L’istanza di rinvio dell’udienza di discussione per grave impedimento del difensore, ai sensi dell’art. 115 disp. att. c.p.c., allorché non faccia riferimento all’impossibilità di sostituzione mediante delega conferita ad un collega (facoltà ora confermata dall’art. 9, comma 2, della l. n. 247 del 2012 e tale da rendere riconducibile all’esercizio professionale del sostituito l’attività processuale svolta dal sostituto), si risolve nella prospettazione di un problema attinente all’organizzazione professionale del difensore, che non rileva ai fini del richiesto differimento.

(Nella specie, la S.C. ha ritenuto applicabile detto principio anche in tema di udienza di trattazione, dichiarando inammissibile il ricorso avverso sentenza di improcedibilità dell’appello).

Cassazione civile sez.
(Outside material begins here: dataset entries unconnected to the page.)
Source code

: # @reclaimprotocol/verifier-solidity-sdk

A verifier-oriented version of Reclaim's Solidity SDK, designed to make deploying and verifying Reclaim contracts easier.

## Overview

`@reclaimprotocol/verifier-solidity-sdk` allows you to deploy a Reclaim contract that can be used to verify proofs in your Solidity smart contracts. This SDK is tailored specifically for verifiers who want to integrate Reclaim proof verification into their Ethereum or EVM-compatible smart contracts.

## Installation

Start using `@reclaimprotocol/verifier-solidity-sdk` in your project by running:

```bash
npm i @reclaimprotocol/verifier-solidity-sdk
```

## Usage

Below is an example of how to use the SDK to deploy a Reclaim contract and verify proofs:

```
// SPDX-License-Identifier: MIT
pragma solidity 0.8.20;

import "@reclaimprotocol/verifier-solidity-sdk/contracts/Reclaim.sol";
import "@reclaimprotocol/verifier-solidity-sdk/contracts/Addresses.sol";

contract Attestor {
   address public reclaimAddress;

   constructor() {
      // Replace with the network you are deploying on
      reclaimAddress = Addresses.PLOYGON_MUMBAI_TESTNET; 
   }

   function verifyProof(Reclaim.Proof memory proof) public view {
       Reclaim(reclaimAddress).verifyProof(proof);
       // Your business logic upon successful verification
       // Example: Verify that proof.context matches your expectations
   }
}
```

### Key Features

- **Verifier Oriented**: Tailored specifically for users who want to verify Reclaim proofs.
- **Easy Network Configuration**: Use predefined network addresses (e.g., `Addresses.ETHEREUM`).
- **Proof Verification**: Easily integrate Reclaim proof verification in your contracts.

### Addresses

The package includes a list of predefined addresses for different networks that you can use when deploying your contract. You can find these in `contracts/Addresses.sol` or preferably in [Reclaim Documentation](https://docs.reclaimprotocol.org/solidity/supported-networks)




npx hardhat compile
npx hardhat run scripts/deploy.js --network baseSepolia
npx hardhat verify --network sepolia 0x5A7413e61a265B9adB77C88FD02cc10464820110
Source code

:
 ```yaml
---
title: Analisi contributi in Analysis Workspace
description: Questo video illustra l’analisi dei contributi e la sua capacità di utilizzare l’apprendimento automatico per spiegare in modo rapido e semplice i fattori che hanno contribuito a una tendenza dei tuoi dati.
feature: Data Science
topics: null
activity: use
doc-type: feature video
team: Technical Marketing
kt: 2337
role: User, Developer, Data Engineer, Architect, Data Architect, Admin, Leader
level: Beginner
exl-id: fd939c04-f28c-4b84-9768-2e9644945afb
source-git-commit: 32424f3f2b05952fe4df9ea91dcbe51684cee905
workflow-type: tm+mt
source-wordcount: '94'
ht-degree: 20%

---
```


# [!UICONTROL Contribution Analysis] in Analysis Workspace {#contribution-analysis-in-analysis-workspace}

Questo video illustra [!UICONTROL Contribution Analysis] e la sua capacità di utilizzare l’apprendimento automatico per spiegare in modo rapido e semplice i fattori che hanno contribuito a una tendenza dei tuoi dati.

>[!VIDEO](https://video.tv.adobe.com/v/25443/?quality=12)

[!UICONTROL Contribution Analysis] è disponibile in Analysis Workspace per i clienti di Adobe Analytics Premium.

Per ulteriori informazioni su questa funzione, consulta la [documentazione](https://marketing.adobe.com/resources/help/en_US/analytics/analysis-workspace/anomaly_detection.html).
VI, 03/05/2018, n.10546

Domanda riconvenzionale e differimento d’udienza

Per quanto riguarda il differimento d’udienza ai sensi dell’art. 418 c.p.c., la ratio della disposizione è di garantire l’instaurazione di un contraddittorio pieno tra le parti anche sul punto della domanda riconvenzionale.

Corte appello Roma sez. lav., 12/03/2018, n.551

Limiti all’obbligo del giudice di differire l’udienza

Nelle cause da trattarsi con il rito del lavoro o locatizio e per il processo tributario, al fine di rispettare le ragioni di economia processuale e il principio di ragionevole durata del processo, il giudice non ha l’obbligo di accogliere l’istanza di differimento dell’udienza per consentire la chiamata in causa del terzo tranne nelle ipotesi di litisconsorzio necessario ai sensi dell’art. 102 c.p.c., mentre rientra nella discrezionalità del giudicante la concessione o il diniego dell’autorizzazione alla chiamata del terzo da parte del convenuto.

(Nella specie: la grave situazione economica dell’associazione opponente, così come risulta dalla stessa opposizione a decreto ingiuntivo, ed il perdurare dell’inadempimento della medesima anche rispetto alle somme che l’opponente ha ammesso di dover pagare risultando dagli stessi conteggi dalla medesima prodotti, è sconsigliato autorizzare una chiamata che determinerebbe un notevole allungamento dei tempi del processo tale da poter anche pregiudicare in modo definitivo i diritti del lavoratore, in violazione appunto del principio di ragionevole durata del processo e delle citate esigenze di economia processuale).

Tribunale Roma sez. lav., 27/02/2018, n.1457

Il mancato rispetto dei termini minimi a comparire 

Ai fini del calcolo dei termini minimi a comparire di cui all’art. 163 bis c.p.c., decorrenti dalla data della notifica della citazione, occorre fare riferimento al giorno dell’udienza indicata nella medesima citazione, fermo restando che, in caso di inosservanza dei predetti termini, la nullità di tale citazione non è sanata quando essi risultino rispettati per effetto dell’avvenuto differimento della summenzionata udienza a norma dell’art. 168 bis, commi 4 e 5, c.p.c.